Procès Samuel Paty : les déclarations de Laurent Nuñez créent des tensions au tribunal

Le témoignage de Laurent Nuñez, ministre de l’Intérieur, a suscité des remous lors du procès en appel de l’assassinat de Samuel Paty, le 25 février 2026. La défense a dénoncé des incohérences dans ses propos, tandis que les parties civiles tentent de minimiser ses déclarations. Ce procès, déjà tendu, a connu un nouveau rebondissement avec le report du verdict, initialement prévu pour le vendredi suivant.

EN BREF

  • Le témoignage de Laurent Nuñez a provoqué des tensions lors du procès de Samuel Paty.
  • La défense a dénoncé des variations dans ses déclarations, les qualifiant de possibles faux témoignages.
  • Le verdict a été repoussé au lundi suivant en raison de l’accumulation des incidents.

Laurent Nuñez, qui était coordonnateur antiterroriste à l’Élysée au moment de l’assassinat de Samuel Paty, a été appelé à témoigner par la défense du militant islamiste Abdelhakim Sefrioui. Ce dernier est accusé d’avoir orchestré une campagne de haine en ligne contre le professeur, qui a été décapité par Abdoullakh Anzorov pour avoir montré des caricatures du prophète Mahomet.

Lors de son témoignage, le ministre a répondu à une question d’une partie civile sur la possibilité qu’une désignation publique d’une personne comme ayant porté atteinte au Prophète puisse exposer cette personne à un danger. Sa réponse, affirmant que cela ne pouvait « pas nécessairement » être le cas, a provoqué une réaction immédiate de la défense de Sefrioui, qui a salué ce propos comme un « fait majeur ».

La défense a tenté de prouver que les actes de Sefrioui et de Brahim Chnina, un père d’élève également impliqué, n’étaient pas liés à l’assassinat, soutenant qu’ils ne connaissaient pas Anzorov. Pourtant, le tribunal avait précédemment jugé que leur campagne constituait une « fatwa numérique » et qu’ils étaient conscients de la possibilité de réactions violentes résultant de leurs actions.

Suite à son témoignage, Laurent Nuñez a exprimé des réserves par courriel à la présidente de la cour sur l’interprétation de ses propos. Toutefois, cette communication, envoyée depuis son adresse personnelle, a été jugée non conforme au code de procédure pénale, entraînant une nouvelle convocation pour un réexamen de son témoignage.

Lors de cette seconde audition, le ministre a affirmé avec certitude qu’il existait un lien de « causalité » entre la campagne de haine et l’assassinat de Samuel Paty, affirmant que cette campagne avait « irrémédiablement » conduit le terroriste à le cibler.
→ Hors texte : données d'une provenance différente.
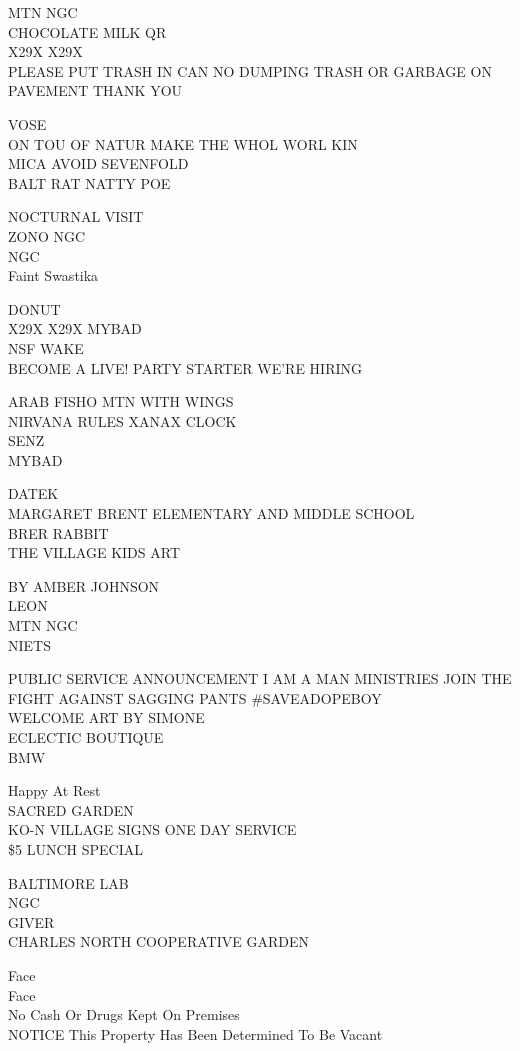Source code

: \documentclass[10pt,letterpaper]{article}
\begin{document}
MTN NGC\\
CHOCOLATE MILK QR\\
X29X X29X\\
PLEASE PUT TRASH IN CAN NO DUMPING TRASH OR GARBAGE ON PAVEMENT THANK YOU

VOSE\\
ON TOU OF NATUR MAKE THE WHOL WORL KIN\\
MICA AVOID SEVENFOLD\\
BALT RAT NATTY POE

NOCTURNAL VISIT\\
ZONO NGC\\
NGC\\
Faint Swastika

DONUT\\
X29X X29X MYBAD\\
NSF WAKE\\
BECOME A LIVE! PARTY STARTER WE'RE HIRING

ARAB FISHO MTN WITH WINGS\\
NIRVANA RULES XANAX CLOCK\\
SENZ\\
MYBAD

DATEK\\
MARGARET BRENT ELEMENTARY AND MIDDLE SCHOOL\\
BRER RABBIT\\
THE VILLAGE KIDS ART

BY AMBER JOHNSON\\
LEON\\
MTN NGC\\
NIETS

PUBLIC SERVICE ANNOUNCEMENT I AM A MAN MINISTRIES JOIN THE FIGHT AGAINST SAGGING PANTS \#SAVEADOPEBOY\\
WELCOME ART BY SIMONE\\
ECLECTIC BOUTIQUE\\
BMW

Happy At Rest\\
SACRED GARDEN\\
KO{-}N VILLAGE SIGNS ONE DAY SERVICE\\
\$5 LUNCH SPECIAL

BALTIMORE LAB\\
NGC\\
GIVER\\
CHARLES NORTH COOPERATIVE GARDEN

Face\\
Face\\
No Cash Or Drugs Kept On Premises\\
NOTICE This Property Has Been Determined To Be Vacant
\end{document}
Ces variations dans les déclarations de Laurent Nuñez ont été critiquées par les avocats de la défense. Me Frank Berton, avocat de Brahim Chnina, a demandé l’établissement d’un procès-verbal de variation de témoin, suggérant que cela pourrait constituer un faux témoignage. De son côté, Me Vincent Brengarth, avocat d’Abdelhakim Sefrioui, a questionné la capacité du ministre à comprendre la question initialement posée.

Les tensions au sein de la cour ont été palpables, certains avocats exprimant leur frustration face à la situation. Une avocate générale a même fait part de son choc face au niveau des débats, soulignant que la défense semblait vouloir utiliser le témoignage ministériel pour brouiller les pistes.

Dans ce contexte délicat, les parties civiles ont tenté de relativiser l’importance du témoignage de Nuñez, considérant qu’il ne s’agissait que de l’opinion d’un témoin, sans impact direct sur le jugement. Cette affaire, au-delà des aspects juridiques, soulève de nombreuses questions sur la responsabilité et la sécurité dans un contexte de radicalisation.

Le procès de Samuel Paty se poursuit, avec des questions cruciales sur la liberté d’expression et la sécurité des enseignants en France dans un climat de tensions sociopolitiques croissantes.